- ACTIVITY -
What you return should be the line containing "- Add nothing" and each line after it to the end of the records, copied exactly.

- INFORMATION -
—————

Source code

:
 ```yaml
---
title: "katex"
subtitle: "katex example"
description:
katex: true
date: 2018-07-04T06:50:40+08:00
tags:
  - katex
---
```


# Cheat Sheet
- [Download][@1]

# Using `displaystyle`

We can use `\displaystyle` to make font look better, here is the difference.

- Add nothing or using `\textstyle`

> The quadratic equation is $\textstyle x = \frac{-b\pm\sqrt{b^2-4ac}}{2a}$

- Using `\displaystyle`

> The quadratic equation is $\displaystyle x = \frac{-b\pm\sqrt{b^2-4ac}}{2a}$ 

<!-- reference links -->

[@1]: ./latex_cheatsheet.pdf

—————

- EXERCISE ANSWER -
- Add nothing or using `\textstyle`

> The quadratic equation is $\textstyle x = \frac{-b\pm\sqrt{b^2-4ac}}{2a}$

- Using `\displaystyle`

> The quadratic equation is $\displaystyle x = \frac{-b\pm\sqrt{b^2-4ac}}{2a}$ 

<!-- reference links -->

[@1]: ./latex_cheatsheet.pdf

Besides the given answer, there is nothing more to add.